┌────────

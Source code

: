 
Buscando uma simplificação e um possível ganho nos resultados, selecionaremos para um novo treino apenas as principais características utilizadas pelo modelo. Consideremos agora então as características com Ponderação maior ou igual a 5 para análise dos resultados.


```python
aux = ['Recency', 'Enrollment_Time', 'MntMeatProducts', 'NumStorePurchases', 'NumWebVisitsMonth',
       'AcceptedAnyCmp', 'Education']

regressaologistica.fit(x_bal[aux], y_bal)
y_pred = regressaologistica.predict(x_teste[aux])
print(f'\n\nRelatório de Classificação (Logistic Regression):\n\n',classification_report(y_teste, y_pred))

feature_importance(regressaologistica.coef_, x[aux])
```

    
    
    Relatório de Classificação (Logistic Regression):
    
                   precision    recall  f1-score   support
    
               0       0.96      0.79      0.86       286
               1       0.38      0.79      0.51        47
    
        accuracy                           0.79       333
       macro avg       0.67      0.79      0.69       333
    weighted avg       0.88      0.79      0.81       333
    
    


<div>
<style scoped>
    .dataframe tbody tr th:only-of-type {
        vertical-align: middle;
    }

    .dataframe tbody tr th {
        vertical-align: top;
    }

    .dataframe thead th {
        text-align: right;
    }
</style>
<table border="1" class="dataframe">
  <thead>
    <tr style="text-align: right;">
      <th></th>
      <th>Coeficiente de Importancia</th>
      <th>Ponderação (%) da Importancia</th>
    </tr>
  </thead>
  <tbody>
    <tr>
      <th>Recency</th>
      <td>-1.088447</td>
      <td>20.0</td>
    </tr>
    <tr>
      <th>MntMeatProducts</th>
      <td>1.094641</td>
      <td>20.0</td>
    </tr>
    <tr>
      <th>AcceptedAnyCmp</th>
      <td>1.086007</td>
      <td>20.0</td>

└────────
┌────────

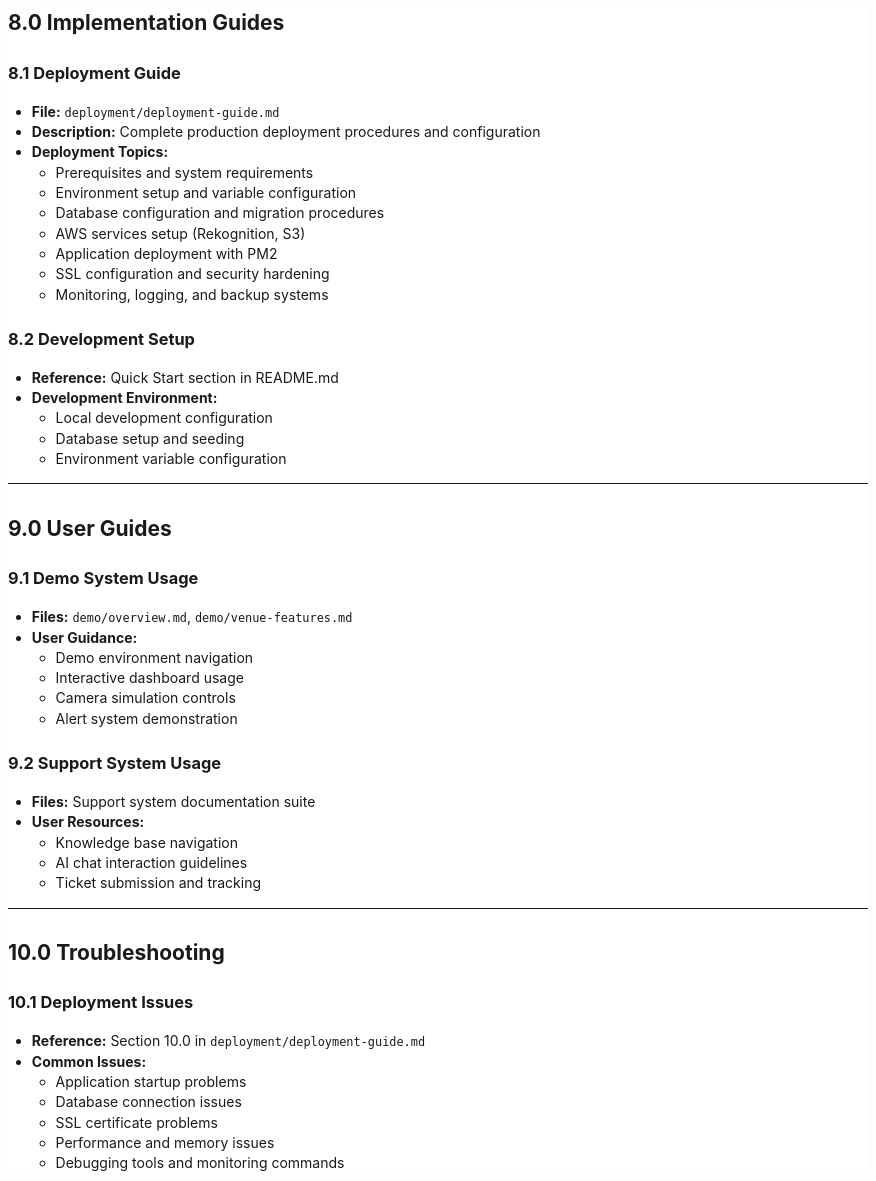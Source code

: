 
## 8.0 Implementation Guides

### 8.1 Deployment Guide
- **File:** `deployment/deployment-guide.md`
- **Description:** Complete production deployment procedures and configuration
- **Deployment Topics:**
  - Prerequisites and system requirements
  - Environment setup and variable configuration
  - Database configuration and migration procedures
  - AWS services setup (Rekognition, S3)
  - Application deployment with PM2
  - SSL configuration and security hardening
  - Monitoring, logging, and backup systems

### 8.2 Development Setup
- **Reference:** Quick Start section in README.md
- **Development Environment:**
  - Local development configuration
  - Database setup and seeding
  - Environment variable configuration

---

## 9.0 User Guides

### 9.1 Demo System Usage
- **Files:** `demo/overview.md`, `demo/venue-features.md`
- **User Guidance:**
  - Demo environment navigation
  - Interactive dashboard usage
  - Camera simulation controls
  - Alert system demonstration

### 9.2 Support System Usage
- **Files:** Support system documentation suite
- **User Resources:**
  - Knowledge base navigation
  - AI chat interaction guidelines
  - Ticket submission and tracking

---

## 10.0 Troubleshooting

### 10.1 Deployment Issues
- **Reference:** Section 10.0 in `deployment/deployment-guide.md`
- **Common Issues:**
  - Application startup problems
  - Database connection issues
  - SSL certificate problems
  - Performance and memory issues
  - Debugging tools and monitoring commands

└────────

| Work instruction |
There is a line with "- AI chat interaction guidelines" and a line with "- Database connection issues" above. Copy exactly those two lines and all lines between them, with nothing else.

| Solution to the problem |
  - AI chat interaction guidelines
  - Ticket submission and tracking

---

## 10.0 Troubleshooting

### 10.1 Deployment Issues
- **Reference:** Section 10.0 in `deployment/deployment-guide.md`
- **Common Issues:**
  - Application startup problems
  - Database connection issues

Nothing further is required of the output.